As with the P28 system, the Border Patrol called the Sasabe fence a success even while admitting that people can get past it and it must be manned to be effective. Those who have analyzed barriers and surveillance used to secure borders point out that they are much more effective at keeping people in than keeping them out. The Border Patrol concurred when they said the real advantage was in apprehending crossers trying to get back over the wall after being spotted. They said the number of people seen crossing is down dramatically in the area of the fence but did not address the fact that most simply go around it.

There are plans to build a vehicle barrier along the border from the east end of the Sasabe fence into the National Forest, perhaps all the way to Flat Top Mountain east of California Gulch and just short of Sycamore Canyon. The barrier would be of the rail on post type, similar to the one at Organ Pipe National Monument. A substantial construction road would accompany the barrier along the border in the National Forest. The project has not been funded yet, however, and it is not known when it will be built.

The Border Patrol said they intend to do environmental assessments and mitigation even though the Real ID Act waiver of environmental regulations has been invoked. It is not clear if any assessments will be public ally available. Presumably, no project would be stopped because of environmental concerns.

A special meeting will be arranged with the branch of CBP that operates the helicopters to address issues that many residents have with their operations.

It is the intention of the Community and the Border Patrol to meet more often to discuss issues, perhaps quarterly.

Thanks to Mary Scott for arranging and moderating this meeting.

Copyright 2008 Peter Ragan

Comments

2 Responses to “Border Patrol Meeting Summary”

  1. Julianne Holroyd on July 7th, 2009 12:26 pm

    I appreciate your article updating the current status re: border patrol plans.

    For your interest and that of your readers I want to share a link to a lecture by Wendy Brown, a professor of political science at the University of California, which she gave at the London School of Economics and Political Science.

    http://www.resistnetwork.com/research/interviews#Prof_Wendy_Brown_-_Why_do_people_desire_walls

    In the lecture she explains why walls and fences basically do not work.

    “The list of walls she gave is absolutely alarming, especially considered that she focused on the ones that have risen since the much celebrated fall of the Berlin Wall: the U.S. border with Mexico and the Israeli West Bank barrier (these two share high technology, sub-contracting and they also reference each other for legitimation), Post-Apartheid South Africa’s internal maze of walls and check point, Saudi Arabia concrete structure along its border with Yemen, India’s reinforced border with Pakistan and Bengladesh, Botswana’s electric fence along the border with Zimbabwe, the wall between Egypt and Gaza, etc.
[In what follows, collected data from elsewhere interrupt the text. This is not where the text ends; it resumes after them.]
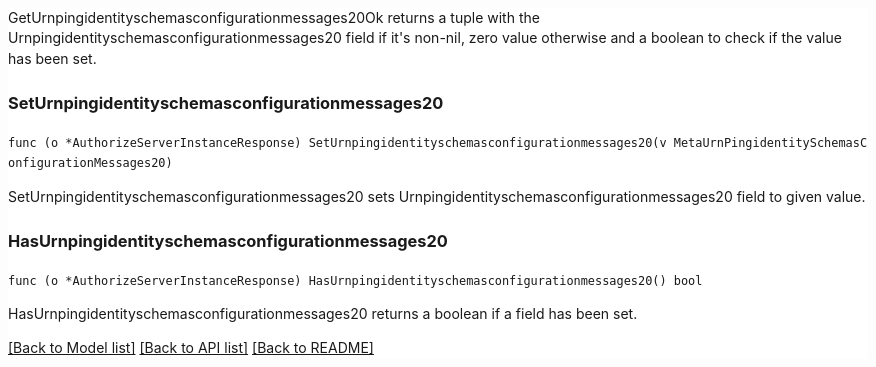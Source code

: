 GetUrnpingidentityschemasconfigurationmessages20Ok returns a tuple with the Urnpingidentityschemasconfigurationmessages20 field if it's non-nil, zero value otherwise
and a boolean to check if the value has been set.

### SetUrnpingidentityschemasconfigurationmessages20

`func (o *AuthorizeServerInstanceResponse) SetUrnpingidentityschemasconfigurationmessages20(v MetaUrnPingidentitySchemasConfigurationMessages20)`

SetUrnpingidentityschemasconfigurationmessages20 sets Urnpingidentityschemasconfigurationmessages20 field to given value.

### HasUrnpingidentityschemasconfigurationmessages20

`func (o *AuthorizeServerInstanceResponse) HasUrnpingidentityschemasconfigurationmessages20() bool`

HasUrnpingidentityschemasconfigurationmessages20 returns a boolean if a field has been set.


[[Back to Model list]](../README.md#documentation-for-models) [[Back to API list]](../README.md#documentation-for-api-endpoints) [[Back to README]](../README.md)


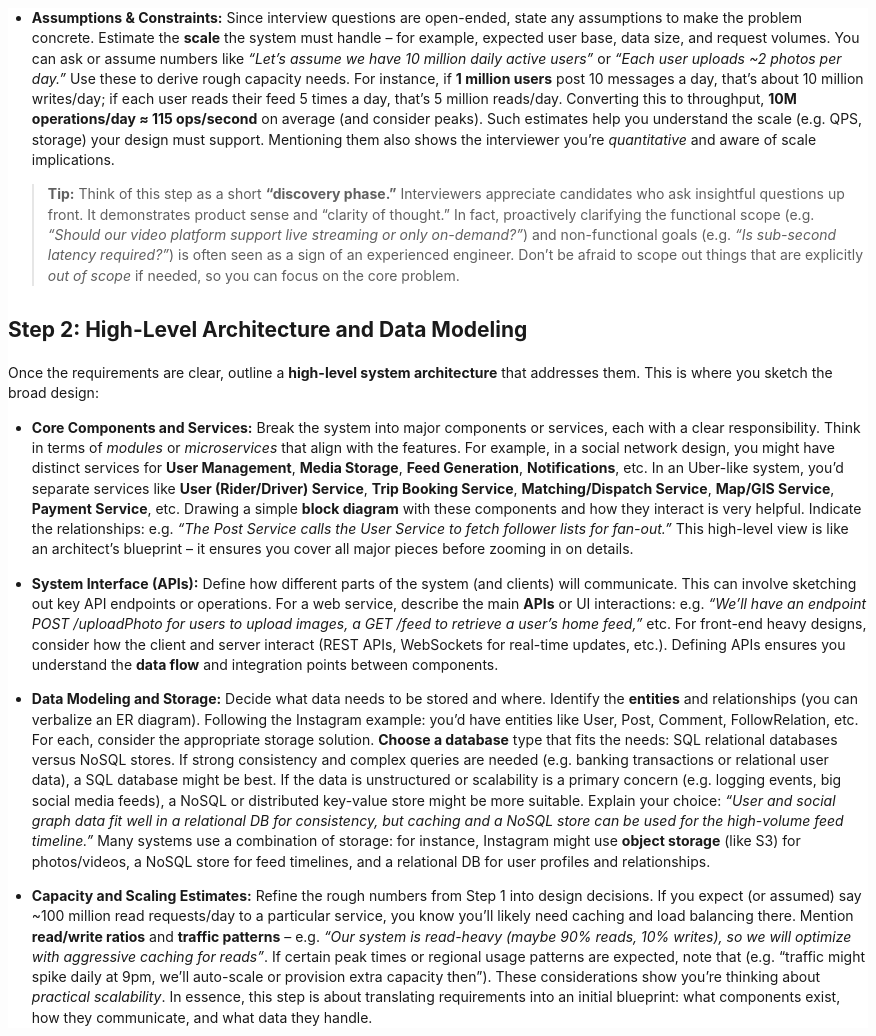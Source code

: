 * **Assumptions & Constraints:** Since interview questions are open-ended, state any assumptions to make the problem concrete. Estimate the **scale** the system must handle – for example, expected user base, data size, and request volumes. You can ask or assume numbers like *“Let’s assume we have 10 million daily active users”* or *“Each user uploads \~2 photos per day.”* Use these to derive rough capacity needs. For instance, if **1 million users** post 10 messages a day, that’s about 10 million writes/day; if each user reads their feed 5 times a day, that’s 5 million reads/day. Converting this to throughput, **10M operations/day ≈ 115 ops/second** on average (and consider peaks). Such estimates help you understand the scale (e.g. QPS, storage) your design must support. Mentioning them also shows the interviewer you’re *quantitative* and aware of scale implications.

> **Tip:** Think of this step as a short **“discovery phase.”** Interviewers appreciate candidates who ask insightful questions up front. It demonstrates product sense and “clarity of thought.” In fact, proactively clarifying the functional scope (e.g. *“Should our video platform support live streaming or only on-demand?”*) and non-functional goals (e.g. *“Is sub-second latency required?”*) is often seen as a sign of an experienced engineer. Don’t be afraid to scope out things that are explicitly *out of scope* if needed, so you can focus on the core problem.

## Step 2: High-Level Architecture and Data Modeling

Once the requirements are clear, outline a **high-level system architecture** that addresses them. This is where you sketch the broad design:

* **Core Components and Services:** Break the system into major components or services, each with a clear responsibility. Think in terms of *modules* or *microservices* that align with the features. For example, in a social network design, you might have distinct services for **User Management**, **Media Storage**, **Feed Generation**, **Notifications**, etc. In an Uber-like system, you’d separate services like **User (Rider/Driver) Service**, **Trip Booking Service**, **Matching/Dispatch Service**, **Map/GIS Service**, **Payment Service**, etc. Drawing a simple **block diagram** with these components and how they interact is very helpful. Indicate the relationships: e.g. *“The Post Service calls the User Service to fetch follower lists for fan-out.”* This high-level view is like an architect’s blueprint – it ensures you cover all major pieces before zooming in on details.

* **System Interface (APIs):** Define how different parts of the system (and clients) will communicate. This can involve sketching out key API endpoints or operations. For a web service, describe the main **APIs** or UI interactions: e.g. *“We’ll have an endpoint POST /uploadPhoto for users to upload images, a GET /feed to retrieve a user’s home feed,”* etc. For front-end heavy designs, consider how the client and server interact (REST APIs, WebSockets for real-time updates, etc.). Defining APIs ensures you understand the **data flow** and integration points between components.

* **Data Modeling and Storage:** Decide what data needs to be stored and where. Identify the **entities** and relationships (you can verbalize an ER diagram). Following the Instagram example: you’d have entities like User, Post, Comment, FollowRelation, etc. For each, consider the appropriate storage solution. **Choose a database** type that fits the needs: SQL relational databases versus NoSQL stores. If strong consistency and complex queries are needed (e.g. banking transactions or relational user data), a SQL database might be best. If the data is unstructured or scalability is a primary concern (e.g. logging events, big social media feeds), a NoSQL or distributed key-value store might be more suitable. Explain your choice: *“User and social graph data fit well in a relational DB for consistency, but caching and a NoSQL store can be used for the high-volume feed timeline.”* Many systems use a combination of storage: for instance, Instagram might use **object storage** (like S3) for photos/videos, a NoSQL store for feed timelines, and a relational DB for user profiles and relationships.

* **Capacity and Scaling Estimates:** Refine the rough numbers from Step 1 into design decisions. If you expect (or assumed) say \~100 million read requests/day to a particular service, you know you’ll likely need caching and load balancing there. Mention **read/write ratios** and **traffic patterns** – e.g. *“Our system is read-heavy (maybe 90% reads, 10% writes), so we will optimize with aggressive caching for reads”*. If certain peak times or regional usage patterns are expected, note that (e.g. “traffic might spike daily at 9pm, we’ll auto-scale or provision extra capacity then”). These considerations show you’re thinking about *practical scalability*. In essence, this step is about translating requirements into an initial blueprint: what components exist, how they communicate, and what data they handle.

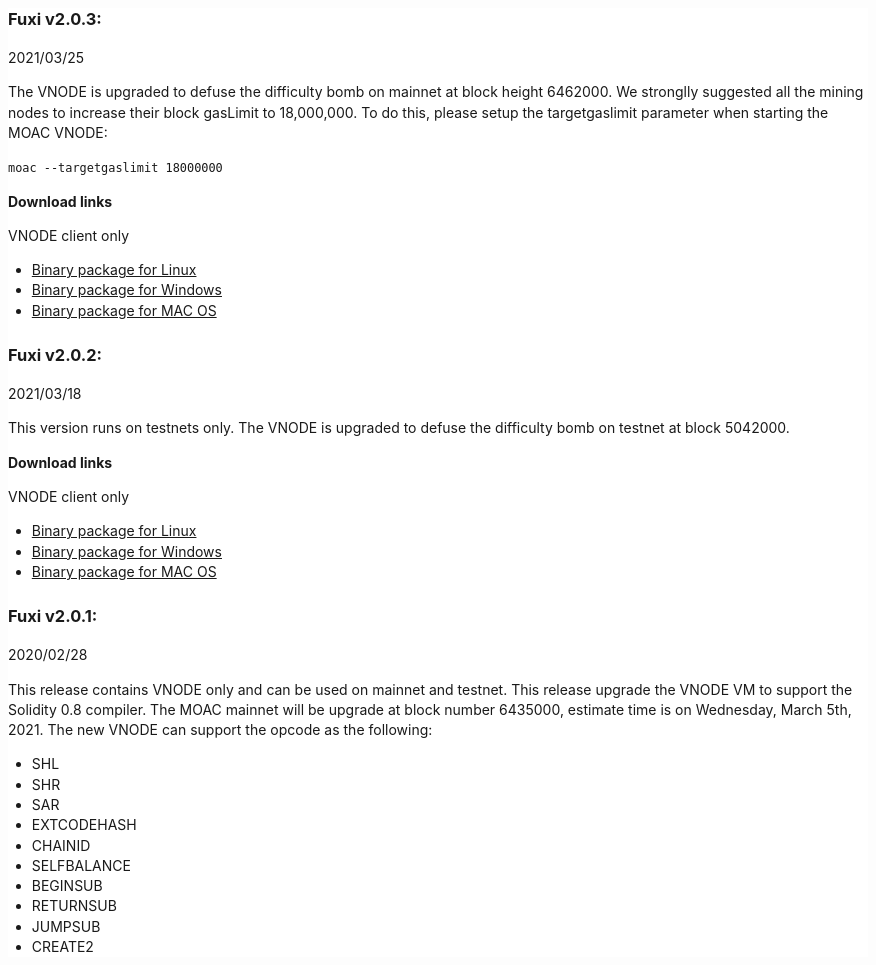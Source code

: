 ### Fuxi v2.0.3:
2021/03/25

The VNODE is upgraded to defuse the difficulty bomb on mainnet at block height 6462000.
We stronglly suggested all the mining nodes to increase their block gasLimit to 18,000,000. To do this, please setup the targetgaslimit parameter when starting the MOAC VNODE:
```
moac --targetgaslimit 18000000
```

**Download links**

VNODE client only

* [Binary package for Linux](https://github.com/MOACChain/moac-core/releases/download/v2.0.3/fuxi2.0.3-stable.linux.tar.gz)
* [Binary package for Windows](https://github.com/MOACChain/moac-core/releases/download/v2.0.3/fuxi2.0.3-stable.win.zip)
* [Binary package for MAC OS](https://github.com/MOACChain/moac-core/releases/download/v2.0.3/fuxi2.0.3-stable.mac.tar.gz)

### Fuxi v2.0.2:
2021/03/18

This version runs on testnets only. 
The VNODE is upgraded to defuse the difficulty bomb on testnet at block 5042000.

**Download links**

VNODE client only

* [Binary package for Linux](https://github.com/MOACChain/moac-core/releases/download/v2.0.2/fuxi2.0.2-test.linux.tar.gz)
* [Binary package for Windows](https://github.com/MOACChain/moac-core/releases/download/v2.0.2/fuxi2.0.2-test.win.zip)
* [Binary package for MAC OS](https://github.com/MOACChain/moac-core/releases/download/v2.0.2/fuxi2.0.2-test.mac.tar.gz)

### Fuxi v2.0.1:
2020/02/28

This release contains VNODE only and can be used on mainnet and testnet.
This release upgrade the VNODE VM to support the Solidity 0.8 compiler. 
The MOAC mainnet will be upgrade at block number 6435000, estimate time is on Wednesday, March 5th, 2021.
The new VNODE can support the opcode as the following:
* SHL
* SHR
* SAR
* EXTCODEHASH
* CHAINID
* SELFBALANCE
* BEGINSUB
* RETURNSUB
* JUMPSUB
* CREATE2
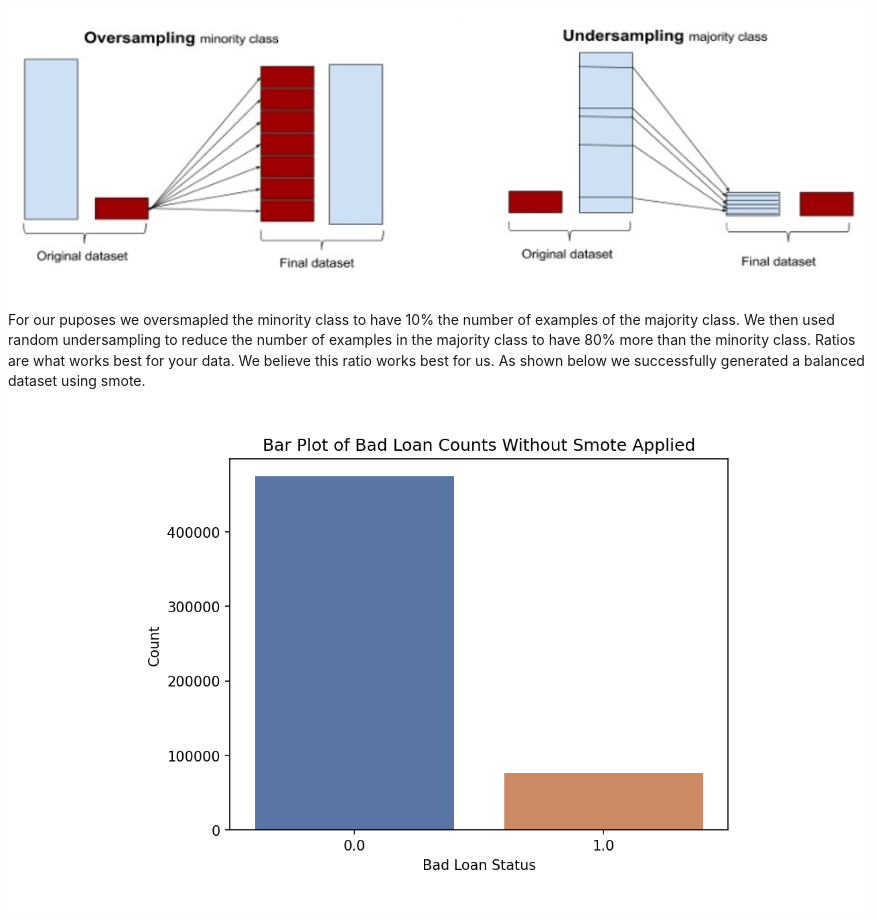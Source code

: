 <img src="results/Design/smote.png" alt="drawing"/>


For our puposes we oversmapled the minority class to have 10% the number of examples of the majority class. We then used random undersampling to reduce the number of examples in the majority class to have 80% more than the minority class. Ratios are what works best for your data. We believe this ratio works best for us. As shown below we successfully generated a balanced dataset using smote.

<div align="center">
<img src="results/output/Bar_Plot_Without_Smote.png" alt="drawing" width="600" height="500"/>
</div>
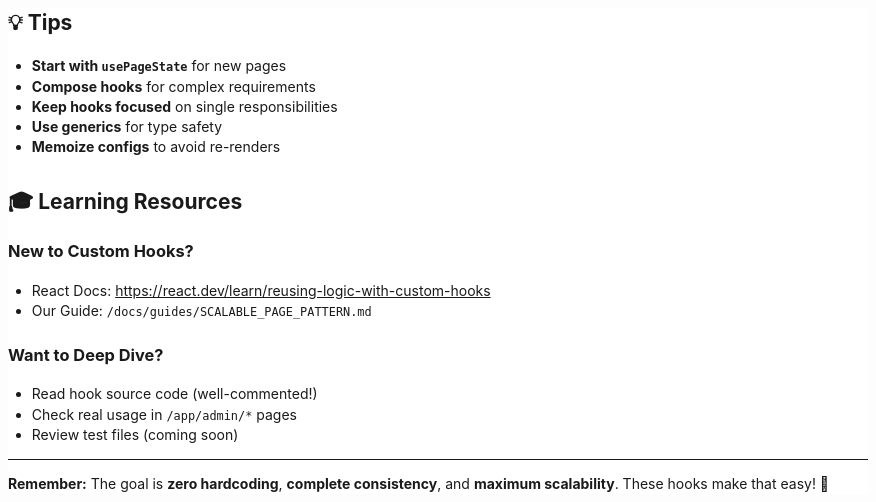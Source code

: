 ## 💡 Tips

- **Start with `usePageState`** for new pages
- **Compose hooks** for complex requirements
- **Keep hooks focused** on single responsibilities
- **Use generics** for type safety
- **Memoize configs** to avoid re-renders

## 🎓 Learning Resources

### New to Custom Hooks?
- React Docs: https://react.dev/learn/reusing-logic-with-custom-hooks
- Our Guide: `/docs/guides/SCALABLE_PAGE_PATTERN.md`

### Want to Deep Dive?
- Read hook source code (well-commented!)
- Check real usage in `/app/admin/*` pages
- Review test files (coming soon)

---

**Remember:** The goal is **zero hardcoding**, **complete consistency**, and **maximum scalability**. These hooks make that easy! 🚀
But also walls within walls: gated communities so popular in the U.S. (in particular in Southern Californian communities living closer to the Mexico border), walls around Israel settlements in West Bank, walls around the Museum of Tolerance in Jerusalem and the walls that partition the city itself, the triple layer of walls around Spanish enclaves in Morocco, the wall of Via Anelli inside the Italian city of Padua that separate white middle class with immigrants living in an “African ghetto” (i’d recommend Italian readers the documentary Stato di Paura, you can find the trailer here), the Baghdad wall built by the U.S. military, etc. The list goes on and on and the analysis Brown makes of the phenomenon is thought-provoking. I can’t recommend enough the audio file of Prof. Brown’s lecture.”

    Reprinted from “Why Do People Desire Walls?” Regine Debatty, June 22, 2009 9:39 AM; http://www.worldchanging.com/archives/010021.html

  2. Julianne Holroyd on July 9th, 2009 6:04 pm

    Oops! I didn’t realize this article was from 2008. Are there current updates?